» What to do
Repeat each record exactly. Any picture gets left out.

» Supplied records

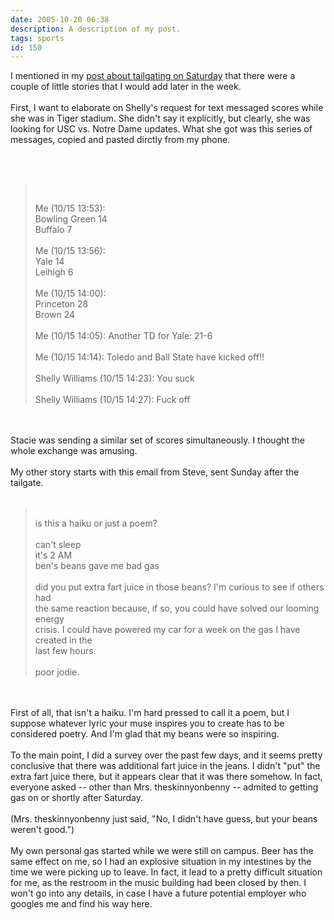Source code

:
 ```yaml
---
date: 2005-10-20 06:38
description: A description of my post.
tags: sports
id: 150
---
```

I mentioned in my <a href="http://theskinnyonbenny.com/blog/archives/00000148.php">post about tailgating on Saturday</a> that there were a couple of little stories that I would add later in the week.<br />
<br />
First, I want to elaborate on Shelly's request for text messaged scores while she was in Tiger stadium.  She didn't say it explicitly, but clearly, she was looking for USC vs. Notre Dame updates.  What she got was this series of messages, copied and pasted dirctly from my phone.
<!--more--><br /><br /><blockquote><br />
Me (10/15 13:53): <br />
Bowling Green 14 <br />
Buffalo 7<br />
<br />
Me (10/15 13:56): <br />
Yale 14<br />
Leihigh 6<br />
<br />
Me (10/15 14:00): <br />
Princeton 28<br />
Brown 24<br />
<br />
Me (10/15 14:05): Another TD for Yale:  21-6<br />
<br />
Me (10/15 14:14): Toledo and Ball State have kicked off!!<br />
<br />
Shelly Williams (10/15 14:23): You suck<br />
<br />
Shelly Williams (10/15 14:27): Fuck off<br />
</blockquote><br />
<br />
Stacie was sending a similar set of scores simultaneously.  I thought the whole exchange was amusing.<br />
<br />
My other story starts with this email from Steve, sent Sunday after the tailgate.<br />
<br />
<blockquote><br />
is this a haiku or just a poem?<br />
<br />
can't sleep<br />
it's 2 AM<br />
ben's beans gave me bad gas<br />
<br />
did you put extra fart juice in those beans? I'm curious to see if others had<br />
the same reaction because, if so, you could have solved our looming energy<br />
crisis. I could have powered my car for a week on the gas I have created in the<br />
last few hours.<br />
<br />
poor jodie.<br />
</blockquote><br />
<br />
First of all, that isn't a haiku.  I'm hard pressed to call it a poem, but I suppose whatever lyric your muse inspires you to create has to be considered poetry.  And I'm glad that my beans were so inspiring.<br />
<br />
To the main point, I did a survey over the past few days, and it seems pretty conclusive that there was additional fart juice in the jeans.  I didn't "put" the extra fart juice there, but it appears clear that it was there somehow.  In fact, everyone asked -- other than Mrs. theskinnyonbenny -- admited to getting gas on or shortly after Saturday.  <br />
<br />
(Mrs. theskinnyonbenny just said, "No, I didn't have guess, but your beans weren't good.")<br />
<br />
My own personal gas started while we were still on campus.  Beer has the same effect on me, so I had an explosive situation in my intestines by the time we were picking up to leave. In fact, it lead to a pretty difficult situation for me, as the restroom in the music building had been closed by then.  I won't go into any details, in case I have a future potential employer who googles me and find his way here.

» Answer space
Source code

:
 ```yaml
---
date: 2005-10-20 06:38
description: A description of my post.
tags: sports
id: 150
---
```

I mentioned in my <a href="http://theskinnyonbenny.com/blog/archives/00000148.php">post about tailgating on Saturday</a> that there were a couple of little stories that I would add later in the week.<br />
<br />
First, I want to elaborate on Shelly's request for text messaged scores while she was in Tiger stadium.  She didn't say it explicitly, but clearly, she was looking for USC vs. Notre Dame updates.  What she got was this series of messages, copied and pasted dirctly from my phone.
<!--more--><br /><br /><blockquote><br />
Me (10/15 13:53): <br />
Bowling Green 14 <br />
Buffalo 7<br />
<br />
Me (10/15 13:56): <br />
Yale 14<br />
Leihigh 6<br />
<br />
Me (10/15 14:00): <br />
Princeton 28<br />
Brown 24<br />
<br />
Me (10/15 14:05): Another TD for Yale:  21-6<br />
<br />
Me (10/15 14:14): Toledo and Ball State have kicked off!!<br />
<br />
Shelly Williams (10/15 14:23): You suck<br />
<br />
Shelly Williams (10/15 14:27): Fuck off<br />
</blockquote><br />
<br />
Stacie was sending a similar set of scores simultaneously.  I thought the whole exchange was amusing.<br />
<br />
My other story starts with this email from Steve, sent Sunday after the tailgate.<br />
<br />
<blockquote><br />
is this a haiku or just a poem?<br />
<br />
can't sleep<br />
it's 2 AM<br />
ben's beans gave me bad gas<br />
<br />
did you put extra fart juice in those beans? I'm curious to see if others had<br />
the same reaction because, if so, you could have solved our looming energy<br />
crisis. I could have powered my car for a week on the gas I have created in the<br />
last few hours.<br />
<br />
poor jodie.<br />
</blockquote><br />
<br />
First of all, that isn't a haiku.  I'm hard pressed to call it a poem, but I suppose whatever lyric your muse inspires you to create has to be considered poetry.  And I'm glad that my beans were so inspiring.<br />
<br />
To the main point, I did a survey over the past few days, and it seems pretty conclusive that there was additional fart juice in the jeans.  I didn't "put" the extra fart juice there, but it appears clear that it was there somehow.  In fact, everyone asked -- other than Mrs. theskinnyonbenny -- admited to getting gas on or shortly after Saturday.  <br />
<br />
(Mrs. theskinnyonbenny just said, "No, I didn't have guess, but your beans weren't good.")<br />
<br />
My own personal gas started while we were still on campus.  Beer has the same effect on me, so I had an explosive situation in my intestines by the time we were picking up to leave. In fact, it lead to a pretty difficult situation for me, as the restroom in the music building had been closed by then.  I won't go into any details, in case I have a future potential employer who googles me and find his way here.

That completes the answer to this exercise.